> **Task**
For this exercise, repeat the listing below from its first line through the line containing "变容二极管参量放大器有两个输", exactly as written.

> **Task input**
###
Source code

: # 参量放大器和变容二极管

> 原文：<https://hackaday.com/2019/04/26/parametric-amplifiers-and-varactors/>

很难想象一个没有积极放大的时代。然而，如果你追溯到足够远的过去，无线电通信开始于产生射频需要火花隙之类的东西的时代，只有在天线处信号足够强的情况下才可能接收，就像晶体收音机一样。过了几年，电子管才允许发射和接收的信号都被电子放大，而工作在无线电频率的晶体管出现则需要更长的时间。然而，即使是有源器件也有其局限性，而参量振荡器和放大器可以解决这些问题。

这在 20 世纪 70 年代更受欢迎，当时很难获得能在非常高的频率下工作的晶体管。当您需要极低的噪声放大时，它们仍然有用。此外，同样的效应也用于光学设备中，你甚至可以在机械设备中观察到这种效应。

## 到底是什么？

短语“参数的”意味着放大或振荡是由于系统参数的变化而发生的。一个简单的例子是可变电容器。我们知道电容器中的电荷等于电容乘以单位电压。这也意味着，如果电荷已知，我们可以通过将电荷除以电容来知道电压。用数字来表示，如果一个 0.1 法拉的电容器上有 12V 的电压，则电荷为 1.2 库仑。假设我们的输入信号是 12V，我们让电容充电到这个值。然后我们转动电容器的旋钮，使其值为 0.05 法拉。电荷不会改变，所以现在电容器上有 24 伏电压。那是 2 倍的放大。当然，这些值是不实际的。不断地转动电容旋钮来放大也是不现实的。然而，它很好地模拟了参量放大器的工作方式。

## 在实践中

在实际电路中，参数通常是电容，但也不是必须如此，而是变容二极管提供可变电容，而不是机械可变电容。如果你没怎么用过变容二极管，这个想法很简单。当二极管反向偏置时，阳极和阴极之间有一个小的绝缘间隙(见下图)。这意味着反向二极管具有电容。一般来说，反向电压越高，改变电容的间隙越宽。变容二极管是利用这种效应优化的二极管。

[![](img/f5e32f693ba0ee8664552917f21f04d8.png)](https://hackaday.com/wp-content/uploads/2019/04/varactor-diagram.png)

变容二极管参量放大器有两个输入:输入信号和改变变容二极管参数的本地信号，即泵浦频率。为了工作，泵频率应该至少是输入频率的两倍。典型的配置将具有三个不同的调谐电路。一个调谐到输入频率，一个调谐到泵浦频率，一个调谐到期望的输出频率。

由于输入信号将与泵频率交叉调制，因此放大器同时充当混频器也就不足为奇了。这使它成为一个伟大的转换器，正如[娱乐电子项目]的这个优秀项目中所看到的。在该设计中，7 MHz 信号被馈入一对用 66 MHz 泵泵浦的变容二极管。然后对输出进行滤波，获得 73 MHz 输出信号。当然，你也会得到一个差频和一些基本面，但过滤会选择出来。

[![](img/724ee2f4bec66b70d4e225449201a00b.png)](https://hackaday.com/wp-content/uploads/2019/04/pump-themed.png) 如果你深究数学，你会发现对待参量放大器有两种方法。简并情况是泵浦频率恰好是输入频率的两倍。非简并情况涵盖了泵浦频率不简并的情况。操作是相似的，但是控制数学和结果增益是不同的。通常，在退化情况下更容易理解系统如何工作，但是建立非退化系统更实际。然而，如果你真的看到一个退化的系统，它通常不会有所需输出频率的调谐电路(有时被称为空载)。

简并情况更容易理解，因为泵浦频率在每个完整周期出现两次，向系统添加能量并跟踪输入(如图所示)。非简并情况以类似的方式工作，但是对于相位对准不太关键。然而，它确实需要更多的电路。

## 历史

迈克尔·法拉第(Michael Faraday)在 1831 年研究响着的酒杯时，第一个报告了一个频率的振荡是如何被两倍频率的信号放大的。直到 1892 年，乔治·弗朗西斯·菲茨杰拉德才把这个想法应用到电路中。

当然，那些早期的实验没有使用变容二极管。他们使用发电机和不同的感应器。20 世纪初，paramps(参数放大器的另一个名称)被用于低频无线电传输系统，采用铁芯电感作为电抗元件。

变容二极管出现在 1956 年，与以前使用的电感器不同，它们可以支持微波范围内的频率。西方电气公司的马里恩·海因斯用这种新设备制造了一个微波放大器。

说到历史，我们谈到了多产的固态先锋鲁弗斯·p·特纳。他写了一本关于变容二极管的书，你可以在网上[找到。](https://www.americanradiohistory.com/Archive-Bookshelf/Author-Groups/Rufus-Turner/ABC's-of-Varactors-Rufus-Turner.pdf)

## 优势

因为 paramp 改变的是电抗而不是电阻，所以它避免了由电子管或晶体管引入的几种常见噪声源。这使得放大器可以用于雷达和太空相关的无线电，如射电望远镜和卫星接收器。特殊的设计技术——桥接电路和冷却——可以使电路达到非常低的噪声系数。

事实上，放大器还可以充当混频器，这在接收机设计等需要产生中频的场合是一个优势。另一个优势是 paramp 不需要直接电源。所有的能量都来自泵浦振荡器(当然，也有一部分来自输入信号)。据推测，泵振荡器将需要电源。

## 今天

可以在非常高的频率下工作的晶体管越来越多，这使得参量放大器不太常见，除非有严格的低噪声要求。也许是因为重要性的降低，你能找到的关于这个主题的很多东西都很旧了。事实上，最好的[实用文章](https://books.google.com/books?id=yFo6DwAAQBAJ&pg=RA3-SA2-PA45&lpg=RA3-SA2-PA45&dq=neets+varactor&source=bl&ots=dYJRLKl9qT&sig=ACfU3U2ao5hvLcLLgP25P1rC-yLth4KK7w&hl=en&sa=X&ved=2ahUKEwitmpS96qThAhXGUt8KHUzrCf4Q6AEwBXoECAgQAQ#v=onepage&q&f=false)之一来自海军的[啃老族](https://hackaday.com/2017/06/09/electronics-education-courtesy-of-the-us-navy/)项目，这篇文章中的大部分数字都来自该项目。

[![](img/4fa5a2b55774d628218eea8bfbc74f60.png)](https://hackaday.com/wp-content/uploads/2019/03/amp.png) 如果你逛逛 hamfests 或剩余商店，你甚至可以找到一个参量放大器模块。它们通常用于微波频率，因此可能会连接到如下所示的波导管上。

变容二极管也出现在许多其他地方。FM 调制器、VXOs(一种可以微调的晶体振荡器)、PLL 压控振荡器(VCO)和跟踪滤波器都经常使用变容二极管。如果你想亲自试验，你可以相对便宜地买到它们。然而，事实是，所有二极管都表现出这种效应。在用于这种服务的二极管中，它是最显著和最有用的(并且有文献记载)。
###
> **Written answer**
Source code

: # 参量放大器和变容二极管

> 原文：<https://hackaday.com/2019/04/26/parametric-amplifiers-and-varactors/>

很难想象一个没有积极放大的时代。然而，如果你追溯到足够远的过去，无线电通信开始于产生射频需要火花隙之类的东西的时代，只有在天线处信号足够强的情况下才可能接收，就像晶体收音机一样。过了几年，电子管才允许发射和接收的信号都被电子放大，而工作在无线电频率的晶体管出现则需要更长的时间。然而，即使是有源器件也有其局限性，而参量振荡器和放大器可以解决这些问题。

这在 20 世纪 70 年代更受欢迎，当时很难获得能在非常高的频率下工作的晶体管。当您需要极低的噪声放大时，它们仍然有用。此外，同样的效应也用于光学设备中，你甚至可以在机械设备中观察到这种效应。

## 到底是什么？

短语“参数的”意味着放大或振荡是由于系统参数的变化而发生的。一个简单的例子是可变电容器。我们知道电容器中的电荷等于电容乘以单位电压。这也意味着，如果电荷已知，我们可以通过将电荷除以电容来知道电压。用数字来表示，如果一个 0.1 法拉的电容器上有 12V 的电压，则电荷为 1.2 库仑。假设我们的输入信号是 12V，我们让电容充电到这个值。然后我们转动电容器的旋钮，使其值为 0.05 法拉。电荷不会改变，所以现在电容器上有 24 伏电压。那是 2 倍的放大。当然，这些值是不实际的。不断地转动电容旋钮来放大也是不现实的。然而，它很好地模拟了参量放大器的工作方式。

## 在实践中

在实际电路中，参数通常是电容，但也不是必须如此，而是变容二极管提供可变电容，而不是机械可变电容。如果你没怎么用过变容二极管，这个想法很简单。当二极管反向偏置时，阳极和阴极之间有一个小的绝缘间隙(见下图)。这意味着反向二极管具有电容。一般来说，反向电压越高，改变电容的间隙越宽。变容二极管是利用这种效应优化的二极管。

[![](img/f5e32f693ba0ee8664552917f21f04d8.png)](https://hackaday.com/wp-content/uploads/2019/04/varactor-diagram.png)

变容二极管参量放大器有两个输入:输入信号和改变变容二极管参数的本地信号，即泵浦频率。为了工作，泵频率应该至少是输入频率的两倍。典型的配置将具有三个不同的调谐电路。一个调谐到输入频率，一个调谐到泵浦频率，一个调谐到期望的输出频率。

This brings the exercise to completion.